Appeals court upholds $3.8M verdict against BNSF

The Missouri Court of Appeals Western District on Sept. 4 upheld a jury award of $3.8 million to a couple in Holt County whose farm was ravaged by floodwater after a railroad embankment collapsed.

Thomas and Dana Tubbs had sued BNSF Railway Company in 2012 in the wake of the property damage, which had occurred during a massive flood of the Missouri River the year before.

The Tubbses are the owners and operators of a farm in a valley northwest of St. Joseph. A BNSF track bisects the Tubbses’ property and runs atop an earthen embankment that had first been constructed in 1887.

The valley suffered at least seven major floods between 1950 and 2011. To keep the tracks safe, the railroad kept elevating the height of the embankment, which in effect created a dam. As floodwater rose against it, the pressure on it increased, creating the risk of a breach. In 2011, an engineering consultant hired by BNSF determined that, to help relieve pressure and let the water flow more freely, the height and length of the embankment required 10 times more drainage than the railroad had provided.

In June 2011, a levee upstream of the Tubbses’ farm failed, putting more water pressure on the north side of the embankment than on the south side. Eventually, a breach occurred. According to the appeals court’s summary, the water rushed onto the Tubbses’ land with such velocity that it scoured holes down to the bedrock, some of which were 60 feet deep. The flood also left sand deposits on nearly 400 acres of the farm. An appraiser estimated that the farm lost nearly $2.6 million in value as a result of the flood damage.

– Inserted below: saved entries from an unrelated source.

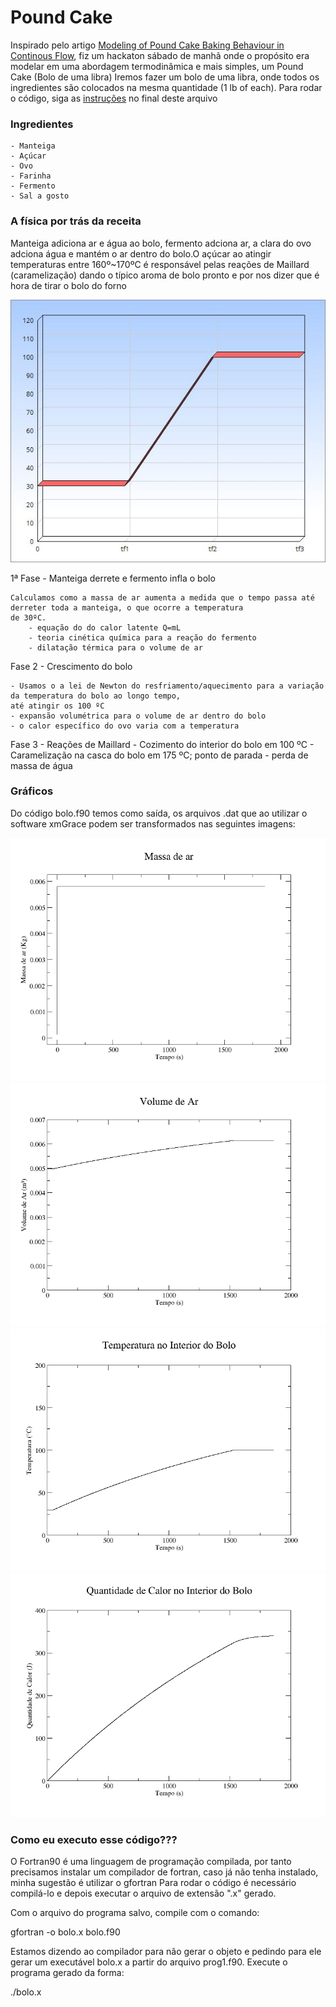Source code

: # Pound Cake
Inspirado pelo artigo [Modeling of Pound Cake Baking Behaviour in Continous Flow](https://www.comsol.com/paper/modeling-of-pound-cake-baking-behavior-in-continuous-flow-66621), fiz um hackaton sábado de manhã onde o propósito era modelar em uma abordagem termodinâmica e mais simples, um Pound Cake (Bolo de uma libra)
Iremos fazer um bolo de uma libra, onde todos os ingredientes são colocados na mesma quantidade (1 lb of each).
Para rodar o código, siga as [instruções](#como-eu-executo-esse-código) no final deste arquivo

### Ingredientes

    - Manteiga
    - Açúcar
    - Ovo
    - Farinha
    - Fermento
    - Sal a gosto
	
### A física por trás da receita
Manteiga adiciona ar e água ao bolo, fermento adciona ar, a clara do ovo adciona água e mantém o ar dentro do bolo.O açúcar ao atingir temperaturas entre 160º~170ºC é responsável pelas reações de Maillard (caramelização) dando o típico aroma de bolo pronto e por nos dizer que é hora de tirar o bolo do forno

![grafico](./imgs/grafico.jpg)

1ª Fase - Manteiga derrete e fermento infla o bolo

    Calculamos como a massa de ar aumenta a medida que o tempo passa até derreter toda a manteiga, o que ocorre a temperatura 
    de 30ºC.
        - equação do do calor latente Q=mL  
        - teoria cinética química para a reação do fermento
        - dilatação térmica para o volume de ar
        
Fase 2 - Crescimento do bolo

    - Usamos o a lei de Newton do resfriamento/aquecimento para a variação da temperatura do bolo ao longo tempo, 
    até atingir os 100 ºC
    - expansão volumétrica para o volume de ar dentro do bolo
    - o calor específico do ovo varia com a temperatura
    
Fase 3 - Reações de Maillard
    - Cozimento do interior do bolo em 100 ºC
    - Caramelização na casca do bolo em 175 ºC; ponto de parada
    - perda de massa de água
    
### Gráficos
Do código bolo.f90 temos como saída, os arquivos .dat que ao utilizar o software xmGrace podem ser transformados nas seguintes imagens:

![grafico](./imgs/g1.png)
![grafico](./imgs/g2.png)
![grafico](./imgs/g3.png)
![grafico](./imgs/g4.png)

### Como eu executo esse código??? 
O Fortran90 é uma linguagem de programação compilada, por tanto precisamos instalar um compilador de fortran, caso já não tenha instalado, 
minha sugestão é utilizar o gfortran
Para rodar o código é necessário compilá-lo e depois executar o arquivo de extensão ".x" gerado.

Com o arquivo do programa salvo, compile com o comando:

  gfortran -o bolo.x bolo.f90

Estamos dizendo ao compilador para não gerar o objeto e pedindo para ele gerar um executável bolo.x a partir do arquivo prog1.f90.
Execute o programa gerado da forma:

  ./bolo.x


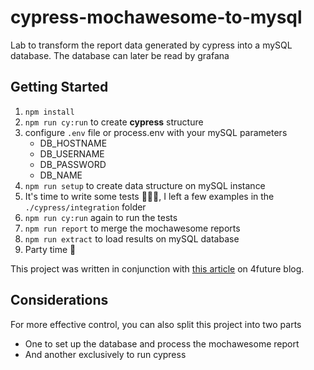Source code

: # cypress-mochawesome-to-mysql
Lab to transform the report data generated by cypress into a mySQL database. The database can later be read by grafana

## Getting Started

1. `npm install`
2. `npm run cy:run` to create **cypress** structure
3. configure `.env` file or process.env with your mySQL parameters
    - DB_HOSTNAME
    - DB_USERNAME
    - DB_PASSWORD
    - DB_NAME
4. `npm run setup` to create data structure on mySQL instance
5. It's time to write some tests 💪🏻🧪, I left a few examples in the `./cypress/integration` folder
6. `npm run cy:run` again to run the tests
7. `npm run report` to merge the mochawesome reports
8. `npm run extract` to load results on mySQL database
9. Party time 🥳


This project was written in conjunction with [this article](https://4future.com.br/index.php/2022/05/16/lab-convertendo-relatorio-do-cypress-para-mysql/) on 4future blog.

## Considerations

For more effective control, you can also split this project into two parts

- One to set up the database and process the mochawesome report
- And another exclusively to run cypress

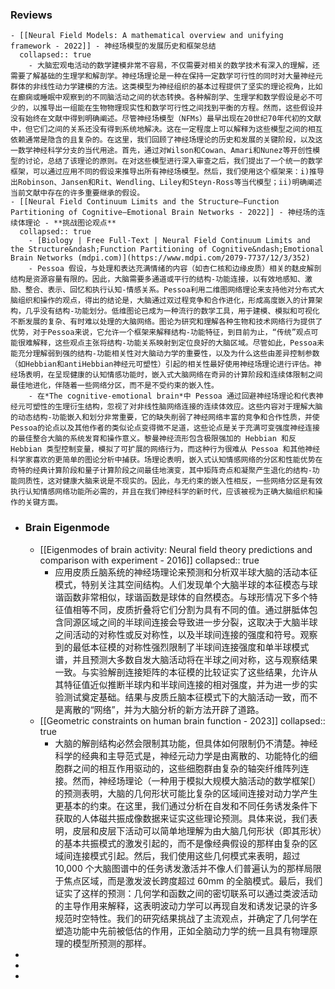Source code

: ### Reviews
	- [[Neural Field Models: A mathematical overview and unifying framework - 2022]] - 神经场模型的发展历史和框架总结
	  collapsed:: true
		- 大脑宏观电活动的数学建模非常不容易，不仅需要对相关的数学技术有深入的理解，还需要了解基础的生理学和解剖学。神经场理论是一种在保持一定数学可行性的同时对大量神经元群体的非线性动力学建模的方法。这类模型为神经组织的基本过程提供了坚实的理论视角，比如在癫痫或睡眠中观察到的不同脑活动之间的状态转换。各种解剖学、生理学和数学假设是必不可少的，以推导出一组能在生物物理现实性和数学可行性之间找到平衡的方程。然而，这些假设并没有始终在文献中得到明确阐述。尽管神经场模型（NFMs）最早出现在20世纪70年代初的文献中，但它们之间的关系还没有得到系统地解决。这在一定程度上可以解释为这些模型之间的相互依赖通常是隐含的且复杂的。在这里，我们回顾了神经场理论的历史和发展的关键阶段，以及这一数学神经科学分支的当代用途。首先，通过对Wilson和Cowan、Amari和Nunez等开创性模型的讨论，总结了该理论的原则。在对这些模型进行深入审查之后，我们提出了一个统一的数学框架，可以通过应用不同的假设来推导出所有神经场模型。然后，我们使用这个框架来：i)推导出Robinson、Jansen和Rit、Wendling、Liley和Steyn-Ross等当代模型；ii)明确阐述当前文献中存在的许多重要继承的假设。
	- [[Neural Field Continuum Limits and the Structure–Function Partitioning of Cognitive–Emotional Brain Networks - 2022]] - 神经场的连续体理论 - **挑战图论观点**
	  collapsed:: true
		- [Biology | Free Full-Text | Neural Field Continuum Limits and the Structure&ndash;Function Partitioning of Cognitive&ndash;Emotional Brain Networks (mdpi.com)](https://www.mdpi.com/2079-7737/12/3/352)
		- Pessoa 假设，与处理和表达充满情绪的内容（如杏仁核和边缘皮质）相关的麸皮解剖结构是资源容量有限的。因此，大脑需要多通道或平行的结构-功能连接，以有效地感知、激励、整合、表示、回忆和执行认知-情感关系。Pessoa利用二维图网络理论来支持他对分布式大脑组织和操作的观点，得出的结论是，大脑通过双过程竞争和合作进化，形成高度嵌入的计算架构，几乎没有结构-功能划分。低维图论已成为一种流行的数学工具，用于建模、模拟和可视化不断发展的复杂、有时难以处理的大脑网络。图论为研究和理解各种生物和技术网络行为提供了优势，对于Pessoa来说，它允许一个框架来解释结构-功能特征，到目前为止，“传统”观点可能很难解释，这些观点主张将结构-功能关系映射到定位良好的大脑区域。尽管如此，Pessoa未能充分理解弱到强的结构-功能相关性对大脑动力学的重要性，以及为什么这些由差异控制参数（如Hebbian和antiHebbian神经元可塑性）引起的相关性最好使用神经场理论进行评估。神经场表明，在呈现健康的认知情感功能时，嵌入式大脑网络在奇异的计算阶段和连续体限制之间最佳地进化，伴随着一些网络分区，而不是不受约束的嵌入性。
		- 在*The cognitive-emotional brain*中 Pessoa 通过回避神经场理论和代表神经元可塑性的生理衍生结构，忽视了对非线性脑网络连接的连续体效应。这些内容对于理解大脑的动态结构-功能嵌入和划分非常重要，它的缺失削弱了神经网络丰富的竞争和合作性质，并使Pessoa的论点以及其他作者的类似论点变得微不足道，这些论点是关于充满可变强度神经连接的最佳整合大脑的系统发育和操作意义。黎曼神经流形包含极限强加的 Hebbian 和反 Hebbian 类型控制变量，模拟了可扩展的网络行为，而这种行为很难从 Pessoa 和其他神经科学家喜欢的更简单的图论分析中捕获。场理论表明，嵌入式认知情感网络的分区和性能优势在奇特的经典计算阶段和量子计算阶段之间最佳地演变，其中矩阵奇点和凝聚产生退化的结构-功能同质性，这对健康大脑来说是不现实的。因此，与无约束的嵌入性相反，一些网络分区是有效执行认知情感网络功能所必需的，并且在我们神经科学的新时代，应该被视为正确大脑组织和操作的关键方面。
- ### Brain Eigenmode
	- [[Eigenmodes of brain activity: Neural field theory predictions and comparison with experiment - 2016]]
	  collapsed:: true
		- 应用皮质丘脑系统的神经场理论来预测和分析双半球大脑的活动本征模式，特别关注其空间结构。人们发现单个大脑半球的本征模态与球谐函数非常相似，球谐函数是球体的自然模态。与球形情况下多个特征值相等不同，皮质折叠将它们分割为具有不同的值。通过胼胝体包含同源区域之间的半球间连接会导致进一步分裂，这取决于大脑半球之间活动的对称性或反对称性，以及半球间连接的强度和符号。观察到的最低本征模的对称性强烈限制了半球间连接强度和单半球模式谱，并且预测大多数自发大脑活动将在半球之间对称，这与观察结果一致。与实验解剖连接矩阵的本征模的比较证实了这些结果，允许从其特征值近似推断半球内和半球间连接的相对强度，并为进一步的实验测试奠定基础。结果与皮质丘脑本征模式下的大脑活动一致，而不是离散的“网络”，并为大脑分析的新方法开辟了道路。
	- [[Geometric constraints on human brain function - 2023]]
	  collapsed:: true
		- 大脑的解剖结构必然会限制其功能，但具体如何限制仍不清楚。神经科学的经典和主导范式是，神经元动力学是由离散的、功能特化的细胞群之间的相互作用驱动的，这些细胞群由复杂的轴突纤维阵列连接。然而，神经场理论（一种用于模拟大规模大脑活动的数学框架[）的预测表明，大脑的几何形状可能比复杂的区域间连接对动力学产生更基本的约束。在这里，我们通过分析在自发和不同任务诱发条件下获取的人体磁共振成像数据来证实这些理论预测。具体来说，我们表明，皮层和皮层下活动可以简单地理解为由大脑几何形状（即其形状）的基本共振模式的激发引起的，而不是像经典假设的那样由复杂的区域间连接模式引起。然后，我们使用这些几何模式来表明，超过 10,000 个大脑图谱中的任务诱发激活并不像人们普遍认为的那样局限于焦点区域，而是激发波长跨度超过 60mm 的全脑模式。最后，我们证实了这样的预测：几何学和函数之间的密切联系可以通过类波活动的主导作用来解释，这表明波动力学可以再现自发和诱发记录的许多规范时空特性。我们的研究结果挑战了主流观点，并确定了几何学在塑造功能中先前被低估的作用，正如全脑动力学的统一且具有物理原理的模型所预测的那样。
-
-
-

At trial, the Tubbses proceeded solely on a state-level claim of negligence under a drainage rule in the Federal Railroad Safety Act. The trial jury found for the farmers and awarded them $2,598,000 in compensatory damages and $1,231,000 in punitive damages.

On appeal, the railroad argued, among other things, that the Tubbses failed to make a submissible case as to the applicable standard of care. Appeals judges Karen King Mitchell, Lisa White Hardwick and Edward R. Ardini Jr., found that the parties did indeed agree that the federal drainage rule was the applicable standard. The parties disagreed, however, on two key phrases that provided that each drainage facility “be maintained and kept free of obstruction” “to accommodate expected water flow for the area concerned.”

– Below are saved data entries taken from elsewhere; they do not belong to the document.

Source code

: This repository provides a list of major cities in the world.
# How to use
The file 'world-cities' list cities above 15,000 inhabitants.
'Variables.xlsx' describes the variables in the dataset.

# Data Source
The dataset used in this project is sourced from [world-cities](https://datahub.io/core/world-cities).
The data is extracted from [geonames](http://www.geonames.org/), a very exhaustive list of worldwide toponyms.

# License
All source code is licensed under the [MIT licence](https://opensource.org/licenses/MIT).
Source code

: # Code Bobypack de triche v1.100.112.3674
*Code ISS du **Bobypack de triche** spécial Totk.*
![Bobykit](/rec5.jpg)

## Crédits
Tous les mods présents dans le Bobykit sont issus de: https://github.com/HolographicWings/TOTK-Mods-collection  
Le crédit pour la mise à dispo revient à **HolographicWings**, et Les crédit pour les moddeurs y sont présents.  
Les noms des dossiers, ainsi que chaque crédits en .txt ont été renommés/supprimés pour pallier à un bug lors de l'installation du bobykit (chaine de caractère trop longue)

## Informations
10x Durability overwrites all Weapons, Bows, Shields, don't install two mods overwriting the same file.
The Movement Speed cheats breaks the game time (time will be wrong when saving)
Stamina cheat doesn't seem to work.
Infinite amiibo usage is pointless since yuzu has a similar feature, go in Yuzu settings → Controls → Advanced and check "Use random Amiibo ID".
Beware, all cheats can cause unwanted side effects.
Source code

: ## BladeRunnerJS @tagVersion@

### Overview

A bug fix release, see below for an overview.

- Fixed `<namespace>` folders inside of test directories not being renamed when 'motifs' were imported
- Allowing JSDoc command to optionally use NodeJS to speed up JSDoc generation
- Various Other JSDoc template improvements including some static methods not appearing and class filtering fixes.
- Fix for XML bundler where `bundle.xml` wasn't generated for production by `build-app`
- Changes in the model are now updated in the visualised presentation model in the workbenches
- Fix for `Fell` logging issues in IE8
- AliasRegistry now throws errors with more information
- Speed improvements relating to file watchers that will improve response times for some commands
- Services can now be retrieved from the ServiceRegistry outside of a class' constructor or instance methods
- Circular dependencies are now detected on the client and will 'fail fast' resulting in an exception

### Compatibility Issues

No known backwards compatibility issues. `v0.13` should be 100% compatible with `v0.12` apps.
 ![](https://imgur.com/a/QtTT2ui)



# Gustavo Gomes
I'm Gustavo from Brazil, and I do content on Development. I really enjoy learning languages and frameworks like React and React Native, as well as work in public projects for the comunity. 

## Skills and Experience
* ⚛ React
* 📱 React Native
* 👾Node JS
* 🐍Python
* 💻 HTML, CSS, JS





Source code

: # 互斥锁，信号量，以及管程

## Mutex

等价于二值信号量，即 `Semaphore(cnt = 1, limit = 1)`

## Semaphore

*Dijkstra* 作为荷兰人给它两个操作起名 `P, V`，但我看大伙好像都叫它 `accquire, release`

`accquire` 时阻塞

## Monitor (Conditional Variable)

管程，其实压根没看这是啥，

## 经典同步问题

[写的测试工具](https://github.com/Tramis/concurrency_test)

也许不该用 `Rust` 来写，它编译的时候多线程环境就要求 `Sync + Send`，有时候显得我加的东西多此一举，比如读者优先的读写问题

The railroad argued that “to maintain and keep free of obstruction” a drainage facility means to keep intact only what is already there, with no obligation to build any extra features. The railroad also argued that its duty to accommodate an “expected water flow” did not encompass atypical floods at historic levels.

The appeals judges disagreed on both points. They concluded that the words “maintain” and “expected” were not defined in the federal drainage rule, so they turned to the dictionary. They ultimately found that the railroad was required to build the extra drainage features. Whether or not such high-water levels were “expected” was a question for the jury, which could’ve decided that they were, given that the U.S. Army Corps of Engineers had announced years prior to the incident that greater flooding would occur.

Ed Murphy of Murphy, Taylor, Siemens & Elliott in St. Joseph, an attorney for the Tubbs family, welcomed the court’s reading of the federal regulations.

“You can’t just install a very small opening in 1887 and expect that, 140 years later after you’ve raised the track many times, that’s going to be adequate to avoid damming water up onto the upstream landowners,” he said.

Douglas Dalgleish of Stinson Leonard Street, who argued the case for BSNF, declined to comment. Thomas Jayne, an in-house attorney for the railroad, said in an email that the company would petition for further relief.

The case is Tubbs v. BNSF Railway Company Inc., WD80749.